Nació en Omaha, Nebraska en 1935. Al morir, el pasado viernes llegaba casi a los 85. Solo el cáncer pudo vencerlo. En la juventud era el ídolo de la Universidad de Creighton, donde llegó becado. Jugaba basquetbol y beisbol y en ambas disciplinas era el líder. Se fue un tiempo con los Harlem Globetrotters hasta que los St.Louis Cardinals llegaron con un bono de 3 mil dólares.

Desde el principio su apodo fue Hoot por el actor del cine mudo Hoot Gibson. De aquel moreno desgarbado se dudaba, ¿quién iba a creer que años después estaría dentro de los 100 mejores jugadores de MLB?. Siempre héroe de los Cards, Gibson jugó con esa franela de 1959 a 1975. Era un lanzador de pelota rápida, con lanzamientos intimidantes, con una gran concentración.

Se hizo famoso por sus disparos “de cepillo” pues la pelota rozaba el cuerpo del rival y luego lo retaba con fuerza bruta de rectazos de fuego. Dicen que era brusco y desagradable hasta con sus propios compañeros. Hablaba poco el gigante de la lomita, MVP en 1968. Asistió a nueve juegos de All Stars, ganó 251 partidos y consiguió 3117 ponches. En 1975, Cards retiró su número, el 45.

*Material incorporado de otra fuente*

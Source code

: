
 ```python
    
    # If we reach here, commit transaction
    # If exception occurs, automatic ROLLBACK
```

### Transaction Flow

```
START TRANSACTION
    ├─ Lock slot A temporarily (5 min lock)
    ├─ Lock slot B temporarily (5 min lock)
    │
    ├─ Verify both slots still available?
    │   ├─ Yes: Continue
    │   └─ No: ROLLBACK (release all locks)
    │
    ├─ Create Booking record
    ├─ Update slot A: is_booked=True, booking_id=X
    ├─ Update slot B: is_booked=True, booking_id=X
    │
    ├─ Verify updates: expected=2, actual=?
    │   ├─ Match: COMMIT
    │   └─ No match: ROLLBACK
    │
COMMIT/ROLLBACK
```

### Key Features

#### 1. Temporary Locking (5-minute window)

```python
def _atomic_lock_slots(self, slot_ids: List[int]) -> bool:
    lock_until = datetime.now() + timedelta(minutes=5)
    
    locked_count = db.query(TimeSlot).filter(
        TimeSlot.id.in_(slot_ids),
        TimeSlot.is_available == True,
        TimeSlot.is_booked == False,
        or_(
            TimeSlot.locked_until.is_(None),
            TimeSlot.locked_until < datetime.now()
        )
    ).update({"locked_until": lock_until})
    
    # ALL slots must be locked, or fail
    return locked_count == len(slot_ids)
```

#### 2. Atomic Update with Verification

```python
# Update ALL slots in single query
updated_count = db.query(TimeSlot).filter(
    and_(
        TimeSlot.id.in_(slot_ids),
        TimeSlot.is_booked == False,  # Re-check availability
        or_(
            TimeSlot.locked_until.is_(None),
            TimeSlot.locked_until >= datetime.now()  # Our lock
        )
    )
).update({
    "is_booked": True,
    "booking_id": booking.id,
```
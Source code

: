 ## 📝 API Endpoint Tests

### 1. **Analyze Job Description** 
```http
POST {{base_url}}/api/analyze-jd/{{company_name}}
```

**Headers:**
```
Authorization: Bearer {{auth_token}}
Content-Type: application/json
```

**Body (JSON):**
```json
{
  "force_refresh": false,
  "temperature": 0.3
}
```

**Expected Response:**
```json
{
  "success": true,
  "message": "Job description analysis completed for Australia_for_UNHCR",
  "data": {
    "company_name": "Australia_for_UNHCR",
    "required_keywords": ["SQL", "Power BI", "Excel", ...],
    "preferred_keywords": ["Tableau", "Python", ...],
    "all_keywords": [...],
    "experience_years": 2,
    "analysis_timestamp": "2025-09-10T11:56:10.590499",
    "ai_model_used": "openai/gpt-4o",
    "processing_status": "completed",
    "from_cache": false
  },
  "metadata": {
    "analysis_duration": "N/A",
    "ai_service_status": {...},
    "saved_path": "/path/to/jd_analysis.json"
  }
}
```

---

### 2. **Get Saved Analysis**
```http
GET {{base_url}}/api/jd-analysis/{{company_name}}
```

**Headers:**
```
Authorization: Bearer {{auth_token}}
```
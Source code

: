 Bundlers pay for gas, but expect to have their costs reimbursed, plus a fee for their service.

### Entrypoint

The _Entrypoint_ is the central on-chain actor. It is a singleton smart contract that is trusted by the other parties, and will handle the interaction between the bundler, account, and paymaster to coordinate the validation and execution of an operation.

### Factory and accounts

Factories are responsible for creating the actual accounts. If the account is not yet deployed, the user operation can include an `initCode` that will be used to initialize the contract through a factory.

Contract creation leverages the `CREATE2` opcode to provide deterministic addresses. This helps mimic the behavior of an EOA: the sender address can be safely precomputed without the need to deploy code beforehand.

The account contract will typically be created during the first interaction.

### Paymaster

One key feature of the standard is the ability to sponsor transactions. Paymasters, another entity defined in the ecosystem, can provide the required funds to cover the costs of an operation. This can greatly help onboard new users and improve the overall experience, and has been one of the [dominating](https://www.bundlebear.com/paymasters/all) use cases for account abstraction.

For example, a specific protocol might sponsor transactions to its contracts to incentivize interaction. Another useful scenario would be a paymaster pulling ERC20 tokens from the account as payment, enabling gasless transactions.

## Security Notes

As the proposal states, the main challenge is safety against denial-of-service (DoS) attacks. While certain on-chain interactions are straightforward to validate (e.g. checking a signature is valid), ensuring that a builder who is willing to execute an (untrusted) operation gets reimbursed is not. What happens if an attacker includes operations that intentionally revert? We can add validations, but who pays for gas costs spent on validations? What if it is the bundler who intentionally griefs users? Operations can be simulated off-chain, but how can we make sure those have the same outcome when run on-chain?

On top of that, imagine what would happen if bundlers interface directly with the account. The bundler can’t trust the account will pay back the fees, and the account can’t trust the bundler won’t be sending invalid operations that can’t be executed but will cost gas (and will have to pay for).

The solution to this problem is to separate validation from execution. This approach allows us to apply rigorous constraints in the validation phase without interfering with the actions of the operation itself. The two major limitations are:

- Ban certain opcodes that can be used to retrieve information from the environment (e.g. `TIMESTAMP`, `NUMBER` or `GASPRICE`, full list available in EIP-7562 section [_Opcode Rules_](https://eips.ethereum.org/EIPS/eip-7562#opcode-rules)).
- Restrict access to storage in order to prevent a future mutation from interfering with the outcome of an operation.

Nueve ocasiones ganó el Guante de Oro para pitcher. Tiró un partido sin hit en 1971. Dicen que era feliz en el baloncesto con los Globetrotters y al aceptar jugar beisbol con San Luis, creyó equivocarse pues el mánager de sus inicios en 1961, que era Solly Hemus, los eludía a él y Curt Flood por ser negros. Todo llegó a cambiar con el despido de Hemus y el arribo de Johnny Keane. Sus Cardenales fueron reyes del beisbol en 1964 y 1967, dejando en el camino a los Yankees con Gibson como MVP en ambas series con gente como Tim McCarver, Orlando Cepeda, Julián Javier, Bobby Tolan, Dal Maxvill, Mike Shannon, Lou Brock, Curt Flood y el gran Roger Maris.

Siendo un superastro, no era el mejor pagado del club, otro punto donde hacía que su humor flaqueara. En ese equipo quien más ganaba era Orlando Cepeda (80, 000), luego Roger Maris (75, 000) y tercero, Gibson (60, 000). Hoy, los peloteros de alto nivel ganan millones. Bobby obtuvo dos premios Cy Young y a su retiro del montículo fue con su amigo Joe Torre para ser coach de pitcheo en Cards y Atlanta. Tim McCarver, su cátcher, lo describía como un guerrero de la lomita.

Cuando un estelar como Gibson se va, el beisbol todo, le llora. Lo vimos en la tv rudimentaria de esos tiempos en tomas muy abiertas. Era como una máquina de lanzar. Siempre potente, siempre combativo. Es un héroe inolvidable. Dijo McCarver que una línea de Roberto Clemente le pegó en la espinilla y siguió lanzando 5 o 6 entradas más. Después se supo que tenía su pierna rota.